# Saved data entries
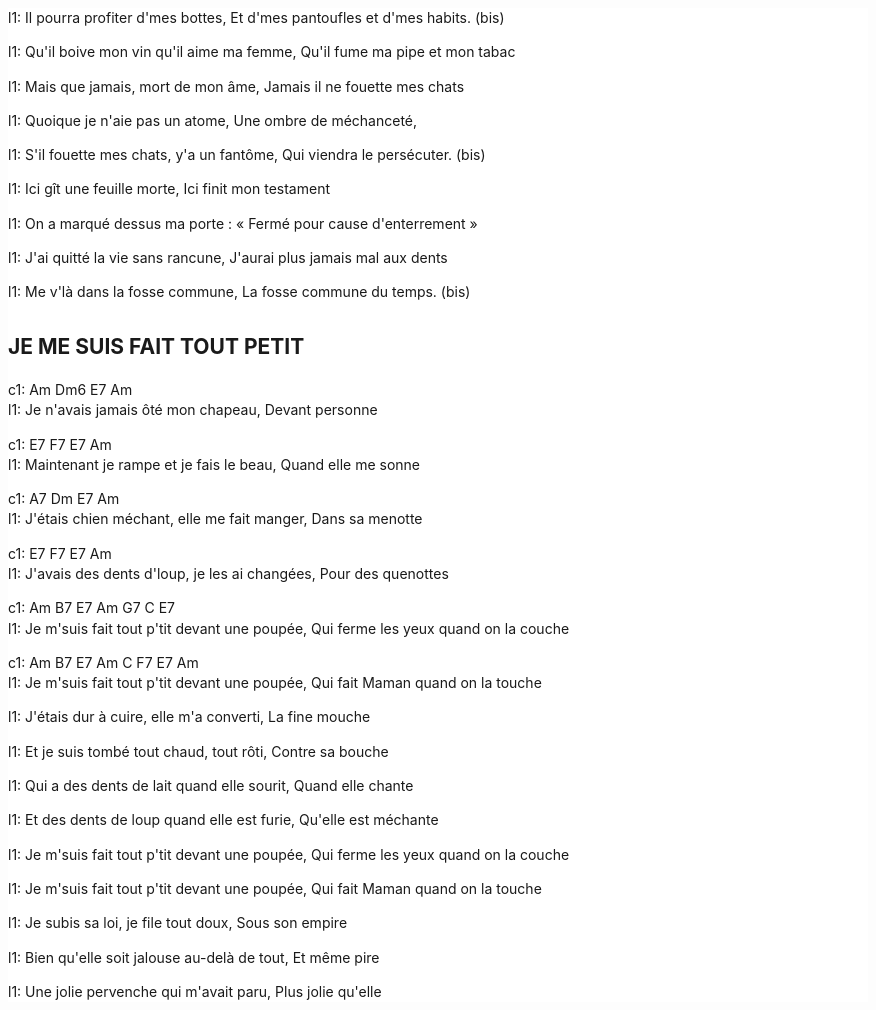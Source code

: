 l1: Il pourra profiter d'mes bottes, Et d'mes pantoufles et d'mes habits. (bis)


l1: Qu'il boive mon vin qu'il aime ma femme, Qu'il fume ma pipe et mon tabac

l1: Mais que jamais, mort de mon âme, Jamais il ne fouette mes chats

l1: Quoique je n'aie pas un atome, Une ombre de méchanceté,

l1: S'il fouette mes chats, y'a un fantôme, Qui viendra le persécuter. (bis)


l1: Ici gît une feuille morte, Ici finit mon testament

l1: On a marqué dessus ma porte : « Fermé pour cause d'enterrement »

l1: J'ai quitté la vie sans rancune, J'aurai plus jamais mal aux dents

l1: Me v'là dans la fosse commune, La fosse commune du temps. (bis)


## JE ME SUIS FAIT TOUT PETIT


c1: Am                                       Dm6  E7           Am  
l1: Je n'avais jamais ôté mon chapeau, Devant personne

c1:                                        E7               F7      E7      Am  
l1: Maintenant je rampe et je fais le beau, Quand elle me sonne

c1:                                  A7                 Dm  E7            Am  
l1: J'étais chien méchant, elle me fait manger, Dans sa menotte

c1:                                                          E7   F7   E7      Am  
l1: J'avais des dents d'loup, je les ai changées, Pour des quenottes

c1: Am                                       B7        E7                       Am            G7    C  E7  
l1: Je m'suis fait tout p'tit devant une poupée, Qui ferme les yeux quand on la couche

c1: Am                                       B7        E7                   Am            C    F7  E7  Am  
l1: Je m'suis fait tout p'tit devant une poupée, Qui fait Maman quand on la touche


l1: J'étais dur à cuire, elle m'a converti, La fine mouche

l1: Et je suis tombé tout chaud, tout rôti, Contre sa bouche

l1: Qui a des dents de lait quand elle sourit, Quand elle chante

l1: Et des dents de loup quand elle est furie, Qu'elle est méchante

l1: Je m'suis fait tout p'tit devant une poupée, Qui ferme les yeux quand on la couche

l1: Je m'suis fait tout p'tit devant une poupée, Qui fait Maman quand on la touche


l1: Je subis sa loi, je file tout doux, Sous son empire

l1: Bien qu'elle soit jalouse au-delà de tout, Et même pire

l1: Une jolie pervenche qui m'avait paru, Plus jolie qu'elle
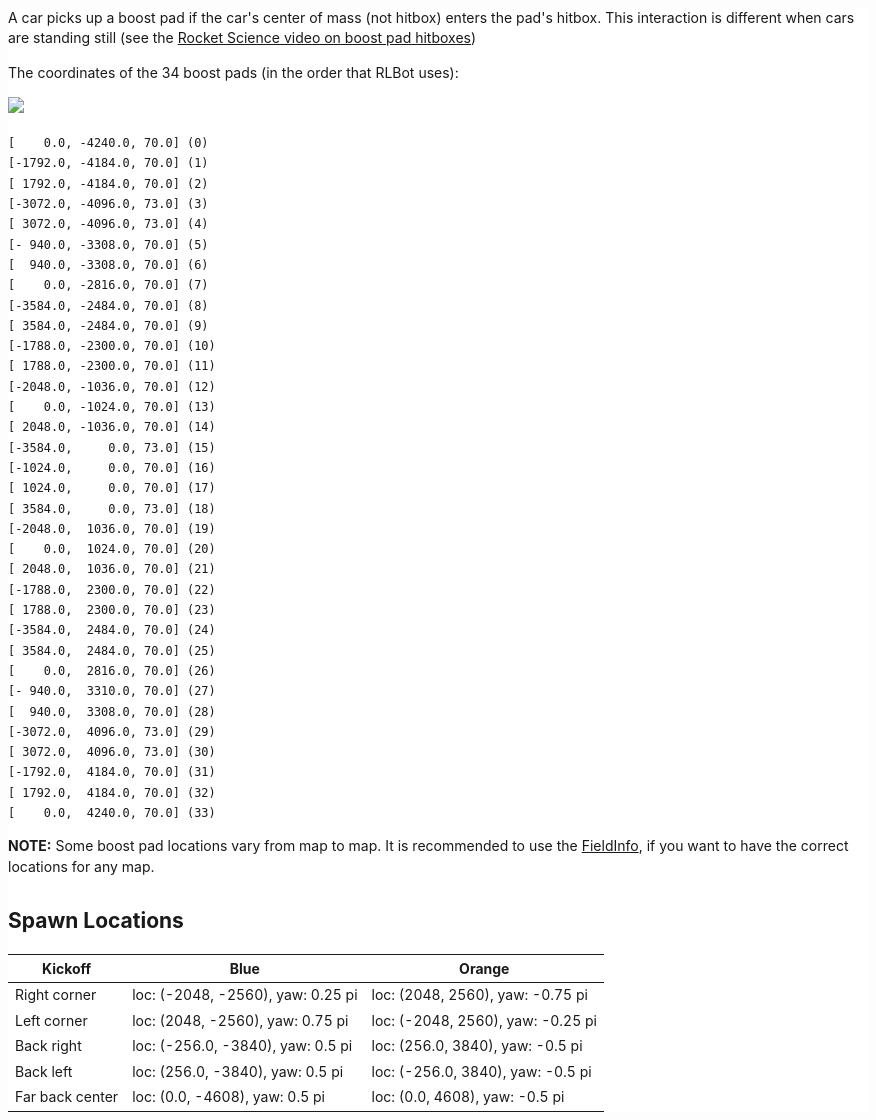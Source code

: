 A car picks up a boost pad if the car's center of mass (not hitbox) enters the pad's hitbox. This interaction is different when cars are standing still (see the [Rocket Science video on boost pad hitboxes](https://www.youtube.com/watch?v=xgfa-qZyInw))

The coordinates of the 34 boost pads (in the order that RLBot uses):

![](/img/useful-game-values/boost-pads.jpg)

```
[    0.0, -4240.0, 70.0] (0)
[-1792.0, -4184.0, 70.0] (1)
[ 1792.0, -4184.0, 70.0] (2)
[-3072.0, -4096.0, 73.0] (3)
[ 3072.0, -4096.0, 73.0] (4)
[- 940.0, -3308.0, 70.0] (5)
[  940.0, -3308.0, 70.0] (6)
[    0.0, -2816.0, 70.0] (7)
[-3584.0, -2484.0, 70.0] (8)
[ 3584.0, -2484.0, 70.0] (9)
[-1788.0, -2300.0, 70.0] (10)
[ 1788.0, -2300.0, 70.0] (11)
[-2048.0, -1036.0, 70.0] (12)
[    0.0, -1024.0, 70.0] (13)
[ 2048.0, -1036.0, 70.0] (14)
[-3584.0,     0.0, 73.0] (15)
[-1024.0,     0.0, 70.0] (16)
[ 1024.0,     0.0, 70.0] (17)
[ 3584.0,     0.0, 73.0] (18)
[-2048.0,  1036.0, 70.0] (19)
[    0.0,  1024.0, 70.0] (20)
[ 2048.0,  1036.0, 70.0] (21)
[-1788.0,  2300.0, 70.0] (22)
[ 1788.0,  2300.0, 70.0] (23)
[-3584.0,  2484.0, 70.0] (24)
[ 3584.0,  2484.0, 70.0] (25)
[    0.0,  2816.0, 70.0] (26)
[- 940.0,  3310.0, 70.0] (27)
[  940.0,  3308.0, 70.0] (28)
[-3072.0,  4096.0, 73.0] (29)
[ 3072.0,  4096.0, 73.0] (30)
[-1792.0,  4184.0, 70.0] (31)
[ 1792.0,  4184.0, 70.0] (32)
[    0.0,  4240.0, 70.0] (33)
```

**NOTE:** Some boost pad locations vary from map to map. It is recommended to use the [FieldInfo](https://github.com/RLBot/RLBotPythonExample/wiki/Input-and-Output-Data#field-info), if you want to have the correct locations for any map.

## Spawn Locations

| Kickoff         | Blue                              | Orange                            |
|-----------------|-----------------------------------|-----------------------------------|
| Right corner    | loc: (-2048, -2560), yaw: 0.25 pi | loc: (2048, 2560), yaw: -0.75 pi  |
| Left corner     | loc: (2048, -2560), yaw: 0.75 pi  | loc: (-2048, 2560), yaw: -0.25 pi |
| Back right      | loc: (-256.0, -3840), yaw: 0.5 pi | loc: (256.0, 3840), yaw: -0.5 pi  |
| Back left       | loc: (256.0, -3840), yaw: 0.5 pi  | loc: (-256.0, 3840), yaw: -0.5 pi |
| Far back center | loc: (0.0, -4608), yaw: 0.5 pi    | loc: (0.0, 4608), yaw: -0.5 pi    |
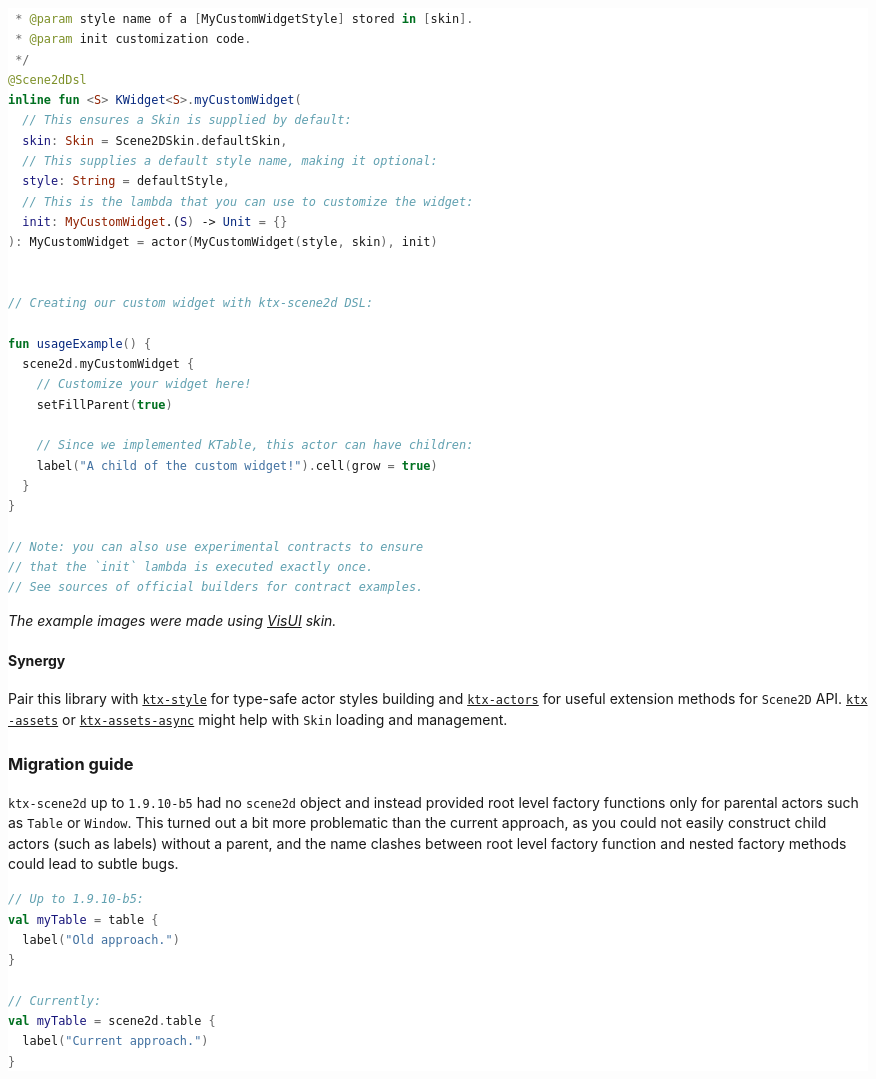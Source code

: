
 ```kotlin
 * @param style name of a [MyCustomWidgetStyle] stored in [skin].
 * @param init customization code.
 */
@Scene2dDsl
inline fun <S> KWidget<S>.myCustomWidget(
  // This ensures a Skin is supplied by default:
  skin: Skin = Scene2DSkin.defaultSkin,
  // This supplies a default style name, making it optional:
  style: String = defaultStyle,
  // This is the lambda that you can use to customize the widget:
  init: MyCustomWidget.(S) -> Unit = {}
): MyCustomWidget = actor(MyCustomWidget(style, skin), init)


// Creating our custom widget with ktx-scene2d DSL:

fun usageExample() {
  scene2d.myCustomWidget {
    // Customize your widget here!
    setFillParent(true)

    // Since we implemented KTable, this actor can have children:
    label("A child of the custom widget!").cell(grow = true)
  }
}

// Note: you can also use experimental contracts to ensure
// that the `init` lambda is executed exactly once.
// See sources of official builders for contract examples.
```

_The example images were made using [VisUI](../vis) skin._

#### Synergy

Pair this library with [`ktx-style`](../style) for type-safe actor styles building and [`ktx-actors`](../actors)
for useful extension methods for `Scene2D` API. [`ktx-assets`](../assets) or [`ktx-assets-async`](../assets-async)
might help with `Skin` loading and management.

### Migration guide

`ktx-scene2d` up to `1.9.10-b5` had no `scene2d` object and instead provided root level factory functions
only for parental actors such as `Table` or `Window`. This turned out a bit more problematic than the current
approach, as you could not easily construct child actors (such as labels) without a parent, and the name clashes
between root level factory function and nested factory methods could lead to subtle bugs.

```kotlin
// Up to 1.9.10-b5:
val myTable = table {
  label("Old approach.")
}

// Currently:
val myTable = scene2d.table {
  label("Current approach.")
}
```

# GOAL OF THE EXERCISE
The images in the entries above should be left out; please reproduce exactly the lines from the first through the one containing "l1: Je subis".

# RESPONSE AREA
Source code

: l1: Il pourra profiter d'mes bottes, Et d'mes pantoufles et d'mes habits. (bis)


l1: Qu'il boive mon vin qu'il aime ma femme, Qu'il fume ma pipe et mon tabac

l1: Mais que jamais, mort de mon âme, Jamais il ne fouette mes chats

l1: Quoique je n'aie pas un atome, Une ombre de méchanceté,

l1: S'il fouette mes chats, y'a un fantôme, Qui viendra le persécuter. (bis)


l1: Ici gît une feuille morte, Ici finit mon testament

l1: On a marqué dessus ma porte : « Fermé pour cause d'enterrement »

l1: J'ai quitté la vie sans rancune, J'aurai plus jamais mal aux dents

l1: Me v'là dans la fosse commune, La fosse commune du temps. (bis)


## JE ME SUIS FAIT TOUT PETIT


c1: Am                                       Dm6  E7           Am  
l1: Je n'avais jamais ôté mon chapeau, Devant personne

c1:                                        E7               F7      E7      Am  
l1: Maintenant je rampe et je fais le beau, Quand elle me sonne

c1:                                  A7                 Dm  E7            Am  
l1: J'étais chien méchant, elle me fait manger, Dans sa menotte

c1:                                                          E7   F7   E7      Am  
l1: J'avais des dents d'loup, je les ai changées, Pour des quenottes

c1: Am                                       B7        E7                       Am            G7    C  E7  
l1: Je m'suis fait tout p'tit devant une poupée, Qui ferme les yeux quand on la couche

c1: Am                                       B7        E7                   Am            C    F7  E7  Am  
l1: Je m'suis fait tout p'tit devant une poupée, Qui fait Maman quand on la touche


l1: J'étais dur à cuire, elle m'a converti, La fine mouche

l1: Et je suis tombé tout chaud, tout rôti, Contre sa bouche

l1: Qui a des dents de lait quand elle sourit, Quand elle chante

l1: Et des dents de loup quand elle est furie, Qu'elle est méchante

l1: Je m'suis fait tout p'tit devant une poupée, Qui ferme les yeux quand on la couche

l1: Je m'suis fait tout p'tit devant une poupée, Qui fait Maman quand on la touche


l1: Je subis sa loi, je file tout doux, Sous son empire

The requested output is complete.